**Required work:** Reproduce all entries verbatim, with nothing added or dropped.

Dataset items
*** Block opens ***

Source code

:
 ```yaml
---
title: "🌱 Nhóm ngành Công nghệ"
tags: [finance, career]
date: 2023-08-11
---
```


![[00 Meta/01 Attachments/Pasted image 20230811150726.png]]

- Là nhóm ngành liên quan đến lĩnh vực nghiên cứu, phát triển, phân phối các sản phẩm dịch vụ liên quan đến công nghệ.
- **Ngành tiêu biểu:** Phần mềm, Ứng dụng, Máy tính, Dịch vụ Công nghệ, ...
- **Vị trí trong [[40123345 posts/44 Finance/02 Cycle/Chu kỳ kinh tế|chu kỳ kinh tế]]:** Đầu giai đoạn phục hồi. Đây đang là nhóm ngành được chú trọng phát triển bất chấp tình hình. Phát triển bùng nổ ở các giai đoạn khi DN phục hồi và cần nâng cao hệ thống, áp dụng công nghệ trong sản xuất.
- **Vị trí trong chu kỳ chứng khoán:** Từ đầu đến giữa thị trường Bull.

*** Block closes ***

**Task result:**
Source code

:
 ```yaml
---
title: "🌱 Nhóm ngành Công nghệ"
tags: [finance, career]
date: 2023-08-11
---
```


![[00 Meta/01 Attachments/Pasted image 20230811150726.png]]

- Là nhóm ngành liên quan đến lĩnh vực nghiên cứu, phát triển, phân phối các sản phẩm dịch vụ liên quan đến công nghệ.
- **Ngành tiêu biểu:** Phần mềm, Ứng dụng, Máy tính, Dịch vụ Công nghệ, ...
- **Vị trí trong [[40123345 posts/44 Finance/02 Cycle/Chu kỳ kinh tế|chu kỳ kinh tế]]:** Đầu giai đoạn phục hồi. Đây đang là nhóm ngành được chú trọng phát triển bất chấp tình hình. Phát triển bùng nổ ở các giai đoạn khi DN phục hồi và cần nâng cao hệ thống, áp dụng công nghệ trong sản xuất.
- **Vị trí trong chu kỳ chứng khoán:** Từ đầu đến giữa thị trường Bull.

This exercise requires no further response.